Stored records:
::::::

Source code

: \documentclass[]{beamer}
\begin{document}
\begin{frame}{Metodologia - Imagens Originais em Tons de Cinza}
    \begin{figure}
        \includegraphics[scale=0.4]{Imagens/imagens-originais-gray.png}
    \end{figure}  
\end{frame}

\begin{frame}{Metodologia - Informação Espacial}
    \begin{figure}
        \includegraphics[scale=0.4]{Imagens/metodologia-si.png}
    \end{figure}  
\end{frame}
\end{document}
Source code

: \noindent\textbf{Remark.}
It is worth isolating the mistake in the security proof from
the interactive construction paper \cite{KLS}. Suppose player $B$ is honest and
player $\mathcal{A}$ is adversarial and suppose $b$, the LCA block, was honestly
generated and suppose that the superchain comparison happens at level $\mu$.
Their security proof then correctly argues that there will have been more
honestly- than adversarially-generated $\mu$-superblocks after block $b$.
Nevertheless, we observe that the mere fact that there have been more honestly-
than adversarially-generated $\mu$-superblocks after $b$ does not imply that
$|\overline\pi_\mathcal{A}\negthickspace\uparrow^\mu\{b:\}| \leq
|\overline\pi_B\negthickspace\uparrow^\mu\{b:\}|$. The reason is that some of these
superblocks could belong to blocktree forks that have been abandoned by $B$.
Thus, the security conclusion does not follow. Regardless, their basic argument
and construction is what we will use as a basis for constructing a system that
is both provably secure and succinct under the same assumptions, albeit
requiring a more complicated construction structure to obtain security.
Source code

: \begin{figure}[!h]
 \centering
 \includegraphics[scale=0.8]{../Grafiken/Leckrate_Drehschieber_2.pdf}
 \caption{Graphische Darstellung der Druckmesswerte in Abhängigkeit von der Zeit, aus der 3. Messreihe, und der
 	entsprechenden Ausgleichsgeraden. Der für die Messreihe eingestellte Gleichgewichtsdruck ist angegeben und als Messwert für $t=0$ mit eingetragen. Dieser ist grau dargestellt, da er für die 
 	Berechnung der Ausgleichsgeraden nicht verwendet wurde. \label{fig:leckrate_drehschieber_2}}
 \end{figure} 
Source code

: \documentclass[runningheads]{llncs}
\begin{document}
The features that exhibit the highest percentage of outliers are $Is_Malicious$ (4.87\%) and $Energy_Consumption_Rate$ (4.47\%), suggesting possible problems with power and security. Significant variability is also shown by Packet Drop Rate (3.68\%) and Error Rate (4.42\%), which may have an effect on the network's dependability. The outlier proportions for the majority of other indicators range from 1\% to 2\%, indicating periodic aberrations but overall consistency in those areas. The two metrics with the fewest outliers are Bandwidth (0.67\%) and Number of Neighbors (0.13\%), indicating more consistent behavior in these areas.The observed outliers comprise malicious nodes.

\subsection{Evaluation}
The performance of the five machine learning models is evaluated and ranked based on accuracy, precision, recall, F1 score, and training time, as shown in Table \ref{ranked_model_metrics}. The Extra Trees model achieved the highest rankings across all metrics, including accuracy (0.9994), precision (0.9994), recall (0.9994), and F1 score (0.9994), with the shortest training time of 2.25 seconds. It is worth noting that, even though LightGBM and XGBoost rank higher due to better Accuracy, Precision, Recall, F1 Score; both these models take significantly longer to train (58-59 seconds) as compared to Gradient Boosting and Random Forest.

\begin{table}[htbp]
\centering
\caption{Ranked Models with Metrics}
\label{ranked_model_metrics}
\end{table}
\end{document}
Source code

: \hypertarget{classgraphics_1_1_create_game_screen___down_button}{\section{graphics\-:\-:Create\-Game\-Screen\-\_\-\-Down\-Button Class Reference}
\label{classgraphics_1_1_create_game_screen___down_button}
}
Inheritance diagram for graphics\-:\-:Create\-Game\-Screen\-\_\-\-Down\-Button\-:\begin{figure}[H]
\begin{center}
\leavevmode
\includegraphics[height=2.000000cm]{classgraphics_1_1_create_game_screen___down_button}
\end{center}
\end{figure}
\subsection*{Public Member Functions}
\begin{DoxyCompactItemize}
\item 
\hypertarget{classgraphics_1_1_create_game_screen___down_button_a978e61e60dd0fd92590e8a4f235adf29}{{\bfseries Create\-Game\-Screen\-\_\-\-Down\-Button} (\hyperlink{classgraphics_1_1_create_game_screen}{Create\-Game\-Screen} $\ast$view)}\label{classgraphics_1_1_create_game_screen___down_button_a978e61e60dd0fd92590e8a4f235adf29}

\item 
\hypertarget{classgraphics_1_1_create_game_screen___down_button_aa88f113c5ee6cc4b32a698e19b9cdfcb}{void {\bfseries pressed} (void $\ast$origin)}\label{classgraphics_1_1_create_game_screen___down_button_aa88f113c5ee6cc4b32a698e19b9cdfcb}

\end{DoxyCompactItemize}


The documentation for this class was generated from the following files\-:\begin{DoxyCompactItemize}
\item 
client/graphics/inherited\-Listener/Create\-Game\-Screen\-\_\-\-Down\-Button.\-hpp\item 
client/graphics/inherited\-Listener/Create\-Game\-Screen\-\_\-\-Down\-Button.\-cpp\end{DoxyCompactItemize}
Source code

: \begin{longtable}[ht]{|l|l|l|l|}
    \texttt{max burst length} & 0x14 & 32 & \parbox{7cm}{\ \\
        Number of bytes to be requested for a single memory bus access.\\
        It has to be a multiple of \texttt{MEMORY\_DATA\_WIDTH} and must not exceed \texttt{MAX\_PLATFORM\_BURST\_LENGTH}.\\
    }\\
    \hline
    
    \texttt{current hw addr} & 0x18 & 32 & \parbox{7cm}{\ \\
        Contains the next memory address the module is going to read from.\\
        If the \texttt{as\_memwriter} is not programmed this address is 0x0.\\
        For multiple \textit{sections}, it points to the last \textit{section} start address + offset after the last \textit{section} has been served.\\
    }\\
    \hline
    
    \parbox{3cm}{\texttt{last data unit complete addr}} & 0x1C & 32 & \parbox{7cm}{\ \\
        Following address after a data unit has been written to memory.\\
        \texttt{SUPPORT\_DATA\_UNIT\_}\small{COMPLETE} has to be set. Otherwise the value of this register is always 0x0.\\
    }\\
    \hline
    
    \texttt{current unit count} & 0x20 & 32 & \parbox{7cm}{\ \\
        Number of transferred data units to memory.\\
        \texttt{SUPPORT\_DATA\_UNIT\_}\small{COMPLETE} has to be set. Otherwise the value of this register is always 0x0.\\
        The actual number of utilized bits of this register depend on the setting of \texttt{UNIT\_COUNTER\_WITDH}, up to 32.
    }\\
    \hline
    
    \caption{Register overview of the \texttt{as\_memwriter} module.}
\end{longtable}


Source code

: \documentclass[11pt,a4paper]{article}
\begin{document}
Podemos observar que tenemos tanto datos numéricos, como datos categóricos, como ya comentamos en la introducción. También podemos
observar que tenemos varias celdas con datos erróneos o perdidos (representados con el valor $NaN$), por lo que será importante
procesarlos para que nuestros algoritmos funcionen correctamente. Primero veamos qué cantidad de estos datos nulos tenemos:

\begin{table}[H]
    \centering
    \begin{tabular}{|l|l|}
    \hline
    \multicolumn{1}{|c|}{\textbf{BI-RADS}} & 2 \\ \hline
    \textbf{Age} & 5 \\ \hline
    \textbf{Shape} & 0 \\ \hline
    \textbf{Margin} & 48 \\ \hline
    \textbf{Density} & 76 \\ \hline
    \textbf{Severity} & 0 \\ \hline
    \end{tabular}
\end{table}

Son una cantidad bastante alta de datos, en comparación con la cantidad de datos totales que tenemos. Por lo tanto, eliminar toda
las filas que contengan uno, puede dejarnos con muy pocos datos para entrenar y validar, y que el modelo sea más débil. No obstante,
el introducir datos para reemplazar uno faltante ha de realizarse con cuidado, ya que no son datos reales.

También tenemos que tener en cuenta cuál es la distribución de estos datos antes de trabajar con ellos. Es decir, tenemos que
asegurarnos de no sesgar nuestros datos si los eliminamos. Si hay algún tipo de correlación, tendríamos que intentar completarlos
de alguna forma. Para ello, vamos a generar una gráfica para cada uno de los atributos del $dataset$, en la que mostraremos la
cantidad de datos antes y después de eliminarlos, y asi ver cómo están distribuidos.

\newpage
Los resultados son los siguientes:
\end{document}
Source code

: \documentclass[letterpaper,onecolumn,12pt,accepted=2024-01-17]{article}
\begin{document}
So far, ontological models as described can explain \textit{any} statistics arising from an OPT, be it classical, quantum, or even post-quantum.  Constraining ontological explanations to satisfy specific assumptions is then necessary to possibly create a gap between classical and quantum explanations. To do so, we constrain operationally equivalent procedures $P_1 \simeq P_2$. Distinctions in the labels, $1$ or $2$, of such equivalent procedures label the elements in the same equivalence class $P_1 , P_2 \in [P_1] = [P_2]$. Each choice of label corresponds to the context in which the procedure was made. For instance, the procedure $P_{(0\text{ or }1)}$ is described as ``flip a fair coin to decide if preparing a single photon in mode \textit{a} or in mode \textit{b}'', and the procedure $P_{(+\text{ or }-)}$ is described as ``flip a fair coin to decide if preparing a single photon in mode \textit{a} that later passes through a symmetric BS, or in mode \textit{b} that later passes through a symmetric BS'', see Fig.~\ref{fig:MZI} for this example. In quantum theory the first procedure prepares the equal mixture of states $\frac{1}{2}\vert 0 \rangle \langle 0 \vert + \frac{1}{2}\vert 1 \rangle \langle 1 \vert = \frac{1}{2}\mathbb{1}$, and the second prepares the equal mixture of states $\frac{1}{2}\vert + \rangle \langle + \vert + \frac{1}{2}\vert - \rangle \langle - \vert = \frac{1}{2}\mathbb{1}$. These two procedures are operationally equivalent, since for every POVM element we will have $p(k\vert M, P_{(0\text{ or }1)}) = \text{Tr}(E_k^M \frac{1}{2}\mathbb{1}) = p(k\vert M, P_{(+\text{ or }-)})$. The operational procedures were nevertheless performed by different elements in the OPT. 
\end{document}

::::::

Work order>
Could you find each line in the entries that contains the string "cantidad" and copy it?

Output for this exercise>
procesarlos para que nuestros algoritmos funcionen correctamente. Primero veamos qué cantidad de estos datos nulos tenemos:
Son una cantidad bastante alta de datos, en comparación con la cantidad de datos totales que tenemos. Por lo tanto, eliminar toda
cantidad de datos antes y después de eliminarlos, y asi ver cómo están distribuidos.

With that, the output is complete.